▶ _The task_: Leave out the pictures and copy the remaining records exactly.

Collected data entries:
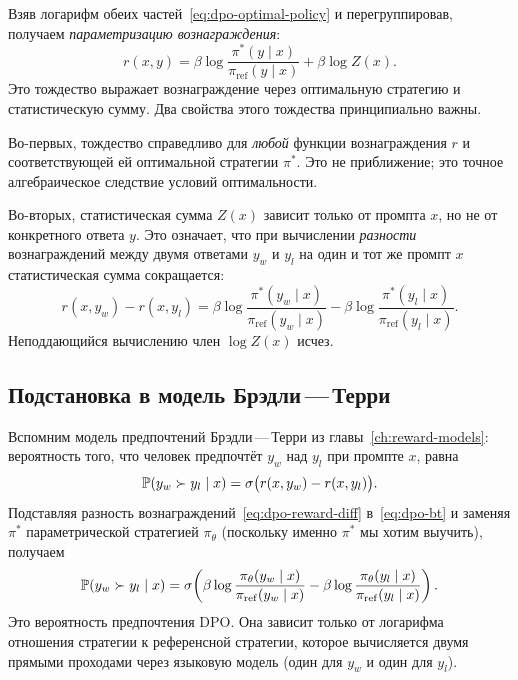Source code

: Взяв логарифм обеих частей~\eqref{eq:dpo-optimal-policy} и перегруппировав, получаем \emph{параметризацию вознаграждения}:
\begin{equation}
\label{eq:dpo-reparam}
r(x, y) = \beta\log\frac{\pi^*(y \mid x)}{\pi_\mathrm{ref}(y \mid x)} + \beta\log Z(x).
\end{equation}
Это тождество выражает вознаграждение через оптимальную стратегию и статистическую сумму. Два свойства этого тождества принципиально важны.

Во-первых, тождество справедливо для \emph{любой} функции вознаграждения $r$ и соответствующей ей оптимальной стратегии $\pi^*$. Это не приближение; это точное алгебраическое следствие условий оптимальности.

Во-вторых, статистическая сумма $Z(x)$ зависит только от промпта $x$, но не от конкретного ответа $y$. Это означает, что при вычислении \emph{разности} вознаграждений между двумя ответами $y_w$ и $y_l$ на один и тот же промпт $x$ статистическая сумма сокращается:
\begin{equation}
\label{eq:dpo-reward-diff}
r(x, y_w) - r(x, y_l)
= \beta\log\frac{\pi^*(y_w \mid x)}{\pi_\mathrm{ref}(y_w \mid x)}
- \beta\log\frac{\pi^*(y_l \mid x)}{\pi_\mathrm{ref}(y_l \mid x)}.
\end{equation}
Неподдающийся вычислению член $\log Z(x)$ исчез.

\subsection{Подстановка в модель Брэдли\,---\,Терри}

Вспомним модель предпочтений Брэдли\,---\,Терри из главы~\ref{ch:reward-models}: вероятность того, что человек предпочтёт $y_w$ над $y_l$ при промпте $x$, равна
\begin{equation}
\label{eq:dpo-bt}
\Prob(y_w \succ y_l \mid x) = \sigma\bigl(r(x, y_w) - r(x, y_l)\bigr).
\end{equation}
Подставляя разность вознаграждений~\eqref{eq:dpo-reward-diff} в~\eqref{eq:dpo-bt} и заменяя $\pi^*$ параметрической стратегией $\pi_\theta$ (поскольку именно $\pi^*$ мы хотим выучить), получаем
\begin{equation}
\label{eq:dpo-pref-prob}
\Prob(y_w \succ y_l \mid x) = \sigma\!\left(\beta\log\frac{\pi_\theta(y_w \mid x)}{\pi_\mathrm{ref}(y_w \mid x)}
- \beta\log\frac{\pi_\theta(y_l \mid x)}{\pi_\mathrm{ref}(y_l \mid x)}\right).
\end{equation}
Это вероятность предпочтения DPO. Она зависит только от логарифма отношения стратегии к референсной стратегии, которое вычисляется двумя прямыми проходами через языковую модель (один для $y_w$ и один для $y_l$).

▶ _Output for this task_:
Source code

: Взяв логарифм обеих частей~\eqref{eq:dpo-optimal-policy} и перегруппировав, получаем \emph{параметризацию вознаграждения}:
\begin{equation}
\label{eq:dpo-reparam}
r(x, y) = \beta\log\frac{\pi^*(y \mid x)}{\pi_\mathrm{ref}(y \mid x)} + \beta\log Z(x).
\end{equation}
Это тождество выражает вознаграждение через оптимальную стратегию и статистическую сумму. Два свойства этого тождества принципиально важны.

Во-первых, тождество справедливо для \emph{любой} функции вознаграждения $r$ и соответствующей ей оптимальной стратегии $\pi^*$. Это не приближение; это точное алгебраическое следствие условий оптимальности.

Во-вторых, статистическая сумма $Z(x)$ зависит только от промпта $x$, но не от конкретного ответа $y$. Это означает, что при вычислении \emph{разности} вознаграждений между двумя ответами $y_w$ и $y_l$ на один и тот же промпт $x$ статистическая сумма сокращается:
\begin{equation}
\label{eq:dpo-reward-diff}
r(x, y_w) - r(x, y_l)
= \beta\log\frac{\pi^*(y_w \mid x)}{\pi_\mathrm{ref}(y_w \mid x)}
- \beta\log\frac{\pi^*(y_l \mid x)}{\pi_\mathrm{ref}(y_l \mid x)}.
\end{equation}
Неподдающийся вычислению член $\log Z(x)$ исчез.

\subsection{Подстановка в модель Брэдли\,---\,Терри}

Вспомним модель предпочтений Брэдли\,---\,Терри из главы~\ref{ch:reward-models}: вероятность того, что человек предпочтёт $y_w$ над $y_l$ при промпте $x$, равна
\begin{equation}
\label{eq:dpo-bt}
\Prob(y_w \succ y_l \mid x) = \sigma\bigl(r(x, y_w) - r(x, y_l)\bigr).
\end{equation}
Подставляя разность вознаграждений~\eqref{eq:dpo-reward-diff} в~\eqref{eq:dpo-bt} и заменяя $\pi^*$ параметрической стратегией $\pi_\theta$ (поскольку именно $\pi^*$ мы хотим выучить), получаем
\begin{equation}
\label{eq:dpo-pref-prob}
\Prob(y_w \succ y_l \mid x) = \sigma\!\left(\beta\log\frac{\pi_\theta(y_w \mid x)}{\pi_\mathrm{ref}(y_w \mid x)}
- \beta\log\frac{\pi_\theta(y_l \mid x)}{\pi_\mathrm{ref}(y_l \mid x)}\right).
\end{equation}
Это вероятность предпочтения DPO. Она зависит только от логарифма отношения стратегии к референсной стратегии, которое вычисляется двумя прямыми проходами через языковую модель (один для $y_w$ и один для $y_l$).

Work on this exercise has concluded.